[Dataset entries]
▶

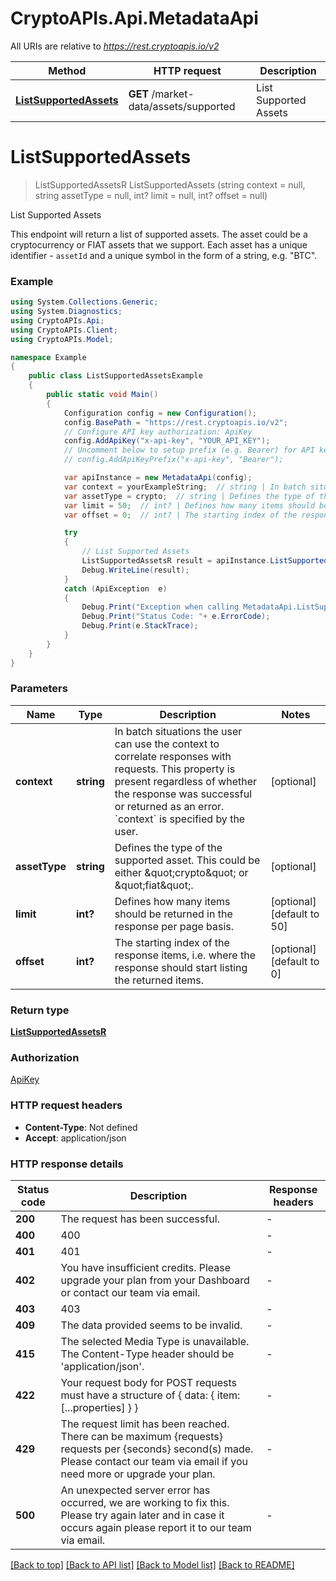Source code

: # CryptoAPIs.Api.MetadataApi

All URIs are relative to *https://rest.cryptoapis.io/v2*

Method | HTTP request | Description
------------- | ------------- | -------------
[**ListSupportedAssets**](MetadataApi.md#listsupportedassets) | **GET** /market-data/assets/supported | List Supported Assets


<a name="listsupportedassets"></a>
# **ListSupportedAssets**
> ListSupportedAssetsR ListSupportedAssets (string context = null, string assetType = null, int? limit = null, int? offset = null)

List Supported Assets

This endpoint will return a list of supported assets. The asset could be a cryptocurrency or FIAT assets that we support. Each asset has a unique identifier - `assetId` and a unique symbol in the form of a string, e.g. \"BTC\".

### Example
```csharp
using System.Collections.Generic;
using System.Diagnostics;
using CryptoAPIs.Api;
using CryptoAPIs.Client;
using CryptoAPIs.Model;

namespace Example
{
    public class ListSupportedAssetsExample
    {
        public static void Main()
        {
            Configuration config = new Configuration();
            config.BasePath = "https://rest.cryptoapis.io/v2";
            // Configure API key authorization: ApiKey
            config.AddApiKey("x-api-key", "YOUR_API_KEY");
            // Uncomment below to setup prefix (e.g. Bearer) for API key, if needed
            // config.AddApiKeyPrefix("x-api-key", "Bearer");

            var apiInstance = new MetadataApi(config);
            var context = yourExampleString;  // string | In batch situations the user can use the context to correlate responses with requests. This property is present regardless of whether the response was successful or returned as an error. `context` is specified by the user. (optional) 
            var assetType = crypto;  // string | Defines the type of the supported asset. This could be either \"crypto\" or \"fiat\". (optional) 
            var limit = 50;  // int? | Defines how many items should be returned in the response per page basis. (optional)  (default to 50)
            var offset = 0;  // int? | The starting index of the response items, i.e. where the response should start listing the returned items. (optional)  (default to 0)

            try
            {
                // List Supported Assets
                ListSupportedAssetsR result = apiInstance.ListSupportedAssets(context, assetType, limit, offset);
                Debug.WriteLine(result);
            }
            catch (ApiException  e)
            {
                Debug.Print("Exception when calling MetadataApi.ListSupportedAssets: " + e.Message );
                Debug.Print("Status Code: "+ e.ErrorCode);
                Debug.Print(e.StackTrace);
            }
        }
    }
}
```

### Parameters

Name | Type | Description  | Notes
------------- | ------------- | ------------- | -------------
 **context** | **string**| In batch situations the user can use the context to correlate responses with requests. This property is present regardless of whether the response was successful or returned as an error. &#x60;context&#x60; is specified by the user. | [optional] 
 **assetType** | **string**| Defines the type of the supported asset. This could be either \&quot;crypto\&quot; or \&quot;fiat\&quot;. | [optional] 
 **limit** | **int?**| Defines how many items should be returned in the response per page basis. | [optional] [default to 50]
 **offset** | **int?**| The starting index of the response items, i.e. where the response should start listing the returned items. | [optional] [default to 0]

### Return type

[**ListSupportedAssetsR**](ListSupportedAssetsR.md)

### Authorization

[ApiKey](../README.md#ApiKey)

### HTTP request headers

 - **Content-Type**: Not defined
 - **Accept**: application/json


### HTTP response details
| Status code | Description | Response headers |
|-------------|-------------|------------------|
| **200** | The request has been successful. |  -  |
| **400** | 400 |  -  |
| **401** | 401 |  -  |
| **402** | You have insufficient credits. Please upgrade your plan from your Dashboard or contact our team via email. |  -  |
| **403** | 403 |  -  |
| **409** | The data provided seems to be invalid. |  -  |
| **415** | The selected Media Type is unavailable. The Content-Type header should be &#39;application/json&#39;. |  -  |
| **422** | Your request body for POST requests must have a structure of { data: { item: [...properties] } } |  -  |
| **429** | The request limit has been reached. There can be maximum {requests} requests per {seconds} second(s) made. Please contact our team via email if you need more or upgrade your plan. |  -  |
| **500** | An unexpected server error has occurred, we are working to fix this. Please try again later and in case it occurs again please report it to our team via email. |  -  |

[[Back to top]](#) [[Back to API list]](../README.md#documentation-for-api-endpoints) [[Back to Model list]](../README.md#documentation-for-models) [[Back to README]](../README.md)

◀

■ **Work request**:
Your task is to set down each line above verbatim while excluding the pictures.

■ **Response**:
Source code

: # CryptoAPIs.Api.MetadataApi

All URIs are relative to *https://rest.cryptoapis.io/v2*

Method | HTTP request | Description
------------- | ------------- | -------------
[**ListSupportedAssets**](MetadataApi.md#listsupportedassets) | **GET** /market-data/assets/supported | List Supported Assets


<a name="listsupportedassets"></a>
# **ListSupportedAssets**
> ListSupportedAssetsR ListSupportedAssets (string context = null, string assetType = null, int? limit = null, int? offset = null)

List Supported Assets

This endpoint will return a list of supported assets. The asset could be a cryptocurrency or FIAT assets that we support. Each asset has a unique identifier - `assetId` and a unique symbol in the form of a string, e.g. \"BTC\".

### Example
```csharp
using System.Collections.Generic;
using System.Diagnostics;
using CryptoAPIs.Api;
using CryptoAPIs.Client;
using CryptoAPIs.Model;

namespace Example
{
    public class ListSupportedAssetsExample
    {
        public static void Main()
        {
            Configuration config = new Configuration();
            config.BasePath = "https://rest.cryptoapis.io/v2";
            // Configure API key authorization: ApiKey
            config.AddApiKey("x-api-key", "YOUR_API_KEY");
            // Uncomment below to setup prefix (e.g. Bearer) for API key, if needed
            // config.AddApiKeyPrefix("x-api-key", "Bearer");

            var apiInstance = new MetadataApi(config);
            var context = yourExampleString;  // string | In batch situations the user can use the context to correlate responses with requests. This property is present regardless of whether the response was successful or returned as an error. `context` is specified by the user. (optional) 
            var assetType = crypto;  // string | Defines the type of the supported asset. This could be either \"crypto\" or \"fiat\". (optional) 
            var limit = 50;  // int? | Defines how many items should be returned in the response per page basis. (optional)  (default to 50)
            var offset = 0;  // int? | The starting index of the response items, i.e. where the response should start listing the returned items. (optional)  (default to 0)

            try
            {
                // List Supported Assets
                ListSupportedAssetsR result = apiInstance.ListSupportedAssets(context, assetType, limit, offset);
                Debug.WriteLine(result);
            }
            catch (ApiException  e)
            {
                Debug.Print("Exception when calling MetadataApi.ListSupportedAssets: " + e.Message );
                Debug.Print("Status Code: "+ e.ErrorCode);
                Debug.Print(e.StackTrace);
            }
        }
    }
}
```

### Parameters

Name | Type | Description  | Notes
------------- | ------------- | ------------- | -------------
 **context** | **string**| In batch situations the user can use the context to correlate responses with requests. This property is present regardless of whether the response was successful or returned as an error. &#x60;context&#x60; is specified by the user. | [optional] 
 **assetType** | **string**| Defines the type of the supported asset. This could be either \&quot;crypto\&quot; or \&quot;fiat\&quot;. | [optional] 
 **limit** | **int?**| Defines how many items should be returned in the response per page basis. | [optional] [default to 50]
 **offset** | **int?**| The starting index of the response items, i.e. where the response should start listing the returned items. | [optional] [default to 0]

### Return type

[**ListSupportedAssetsR**](ListSupportedAssetsR.md)

### Authorization

[ApiKey](../README.md#ApiKey)

### HTTP request headers

 - **Content-Type**: Not defined
 - **Accept**: application/json


### HTTP response details
| Status code | Description | Response headers |
|-------------|-------------|------------------|
| **200** | The request has been successful. |  -  |
| **400** | 400 |  -  |
| **401** | 401 |  -  |
| **402** | You have insufficient credits. Please upgrade your plan from your Dashboard or contact our team via email. |  -  |
| **403** | 403 |  -  |
| **409** | The data provided seems to be invalid. |  -  |
| **415** | The selected Media Type is unavailable. The Content-Type header should be &#39;application/json&#39;. |  -  |
| **422** | Your request body for POST requests must have a structure of { data: { item: [...properties] } } |  -  |
| **429** | The request limit has been reached. There can be maximum {requests} requests per {seconds} second(s) made. Please contact our team via email if you need more or upgrade your plan. |  -  |
| **500** | An unexpected server error has occurred, we are working to fix this. Please try again later and in case it occurs again please report it to our team via email. |  -  |

[[Back to top]](#) [[Back to API list]](../README.md#documentation-for-api-endpoints) [[Back to Model list]](../README.md#documentation-for-models) [[Back to README]](../README.md)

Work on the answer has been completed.